The conversion discount is the most important aspect of a convertible note.  As demonstrated above, it gives the investor an opportunity to see a real return on investment in exchange for investing in a startup that may not have gained traction yet.  Discounts are typically anywhere from 10-40%, and are determined by a host of factors such as:

  • The angel investor’s reputation.
  • The startup’s initial and potential traction.
  • The startup’s leverage by competition between angel investors.
  • Overall market conditions.

Maturity Date

The maturity date is when the convertible note becomes due and payable in full to the investor.  It essentially sets a deadline for the conversion discount to apply, and once the deadline passes, the investor just wants his principal investment back.  However, the vast majority of convertible notes are not secured with collateral, like a typical business loan.

So what actually happens when a convertible note matures?  Usually nothing.

Each party involved is aware of the hit-or-miss nature of these investments – arguably, the investor doesn’t always expect to be paid back.  And as a practical matter, if the company is out of money, what is recoverable?

Valuation Cap

A valuation cap institutes an upper limit on the valuation of the startup in regards to the investor’s conversion discount.  The higher the startup’s valuation for a qualified financing round, the fewer shares the convertible note purchases.  Therefore, a valuation cap assures the initial investor a decent return on investment.  Let’s return to Fundco for an illustration:

Angel signs a $100,000 convertible note with Fundco.  The terms of the note state that Angel will receive a 20% conversion discount upon a qualified financing round, such as a Series A investment round.
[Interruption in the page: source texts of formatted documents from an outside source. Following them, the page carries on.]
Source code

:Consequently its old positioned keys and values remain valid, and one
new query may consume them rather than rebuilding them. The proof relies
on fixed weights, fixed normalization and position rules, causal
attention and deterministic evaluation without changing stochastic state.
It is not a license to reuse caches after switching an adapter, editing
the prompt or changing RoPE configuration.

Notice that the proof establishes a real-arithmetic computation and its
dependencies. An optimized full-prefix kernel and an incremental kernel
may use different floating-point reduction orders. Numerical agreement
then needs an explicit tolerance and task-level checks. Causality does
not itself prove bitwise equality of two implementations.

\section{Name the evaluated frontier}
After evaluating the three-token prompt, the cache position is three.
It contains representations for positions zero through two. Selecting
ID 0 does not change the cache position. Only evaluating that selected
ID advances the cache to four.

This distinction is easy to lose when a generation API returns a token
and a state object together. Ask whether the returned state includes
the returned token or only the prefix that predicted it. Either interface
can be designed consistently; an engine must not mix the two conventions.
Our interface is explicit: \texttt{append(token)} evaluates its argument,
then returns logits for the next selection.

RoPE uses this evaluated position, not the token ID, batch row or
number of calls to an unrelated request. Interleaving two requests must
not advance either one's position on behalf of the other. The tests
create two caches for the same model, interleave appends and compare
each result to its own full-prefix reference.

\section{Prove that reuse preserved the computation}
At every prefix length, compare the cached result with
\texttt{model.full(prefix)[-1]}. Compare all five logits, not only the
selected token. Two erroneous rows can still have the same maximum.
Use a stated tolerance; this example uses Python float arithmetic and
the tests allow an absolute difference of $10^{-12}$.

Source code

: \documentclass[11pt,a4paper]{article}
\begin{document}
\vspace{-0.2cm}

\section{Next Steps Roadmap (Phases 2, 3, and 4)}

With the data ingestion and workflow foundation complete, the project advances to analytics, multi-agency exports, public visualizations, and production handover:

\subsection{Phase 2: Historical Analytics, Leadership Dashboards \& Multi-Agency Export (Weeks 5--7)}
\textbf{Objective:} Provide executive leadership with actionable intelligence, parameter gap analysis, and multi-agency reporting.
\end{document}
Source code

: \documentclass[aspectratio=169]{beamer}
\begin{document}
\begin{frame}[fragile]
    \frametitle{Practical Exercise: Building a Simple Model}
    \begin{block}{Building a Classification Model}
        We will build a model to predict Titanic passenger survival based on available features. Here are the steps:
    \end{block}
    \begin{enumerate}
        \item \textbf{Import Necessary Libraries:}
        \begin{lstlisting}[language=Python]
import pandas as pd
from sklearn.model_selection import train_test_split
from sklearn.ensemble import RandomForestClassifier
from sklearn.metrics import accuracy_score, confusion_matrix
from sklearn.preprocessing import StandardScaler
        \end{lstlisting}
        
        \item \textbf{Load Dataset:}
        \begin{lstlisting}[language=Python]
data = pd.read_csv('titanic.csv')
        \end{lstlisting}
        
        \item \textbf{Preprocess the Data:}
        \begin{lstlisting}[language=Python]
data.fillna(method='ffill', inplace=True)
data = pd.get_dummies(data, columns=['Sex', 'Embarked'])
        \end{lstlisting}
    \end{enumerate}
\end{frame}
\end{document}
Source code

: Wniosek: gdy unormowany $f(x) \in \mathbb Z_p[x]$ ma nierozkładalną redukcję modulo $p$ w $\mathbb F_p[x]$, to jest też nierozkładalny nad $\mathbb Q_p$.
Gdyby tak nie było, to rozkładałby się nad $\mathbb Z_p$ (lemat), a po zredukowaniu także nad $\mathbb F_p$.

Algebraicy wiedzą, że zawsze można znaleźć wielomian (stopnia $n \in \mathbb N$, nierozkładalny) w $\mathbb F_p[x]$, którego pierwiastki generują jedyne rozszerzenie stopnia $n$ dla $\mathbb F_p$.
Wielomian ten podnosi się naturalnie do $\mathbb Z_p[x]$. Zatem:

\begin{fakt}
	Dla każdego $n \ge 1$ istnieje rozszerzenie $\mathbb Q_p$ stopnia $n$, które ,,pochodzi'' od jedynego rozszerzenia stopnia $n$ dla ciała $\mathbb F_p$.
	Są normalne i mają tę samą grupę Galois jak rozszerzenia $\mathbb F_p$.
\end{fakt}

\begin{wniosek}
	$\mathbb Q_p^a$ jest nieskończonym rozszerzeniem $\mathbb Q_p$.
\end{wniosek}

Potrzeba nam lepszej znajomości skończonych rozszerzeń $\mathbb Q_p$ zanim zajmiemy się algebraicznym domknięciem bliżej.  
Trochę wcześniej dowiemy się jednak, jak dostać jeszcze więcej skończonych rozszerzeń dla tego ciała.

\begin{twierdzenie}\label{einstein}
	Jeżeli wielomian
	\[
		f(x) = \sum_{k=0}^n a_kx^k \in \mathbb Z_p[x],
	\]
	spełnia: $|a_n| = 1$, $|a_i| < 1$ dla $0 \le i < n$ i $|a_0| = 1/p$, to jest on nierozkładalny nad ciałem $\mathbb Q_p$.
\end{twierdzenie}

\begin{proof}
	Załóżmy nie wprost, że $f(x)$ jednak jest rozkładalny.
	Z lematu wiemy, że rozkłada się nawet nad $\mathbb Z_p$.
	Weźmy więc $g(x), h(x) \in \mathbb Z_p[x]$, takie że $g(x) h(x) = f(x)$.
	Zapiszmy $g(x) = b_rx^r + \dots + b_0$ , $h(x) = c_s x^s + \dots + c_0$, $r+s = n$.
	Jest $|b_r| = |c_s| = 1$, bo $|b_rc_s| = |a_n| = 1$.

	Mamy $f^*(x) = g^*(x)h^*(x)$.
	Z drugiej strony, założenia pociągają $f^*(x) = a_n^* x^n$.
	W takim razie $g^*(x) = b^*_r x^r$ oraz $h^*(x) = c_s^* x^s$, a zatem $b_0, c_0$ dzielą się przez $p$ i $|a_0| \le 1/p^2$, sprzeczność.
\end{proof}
Fundco closes a $1,000,000 Series A investment round from VCFirm, and each share is valued at $1.00 per share.  In addition, there is a $500,000 valuation cap.

Earlier, this amounted to Angel owning 125,000 shares of converted preferred shares.  However, the Series A round is greater than the valuation cap.

To determine the new share price for Angel, we divide the valuation cap by the Series A valuation ($500,000 / $1,000,000) to get $.50 per share.

At $.50 per share, the initial $100,000 will buy 200,000 shares.  This is quite a windfall as compared to Angel’s take without a valuation cap.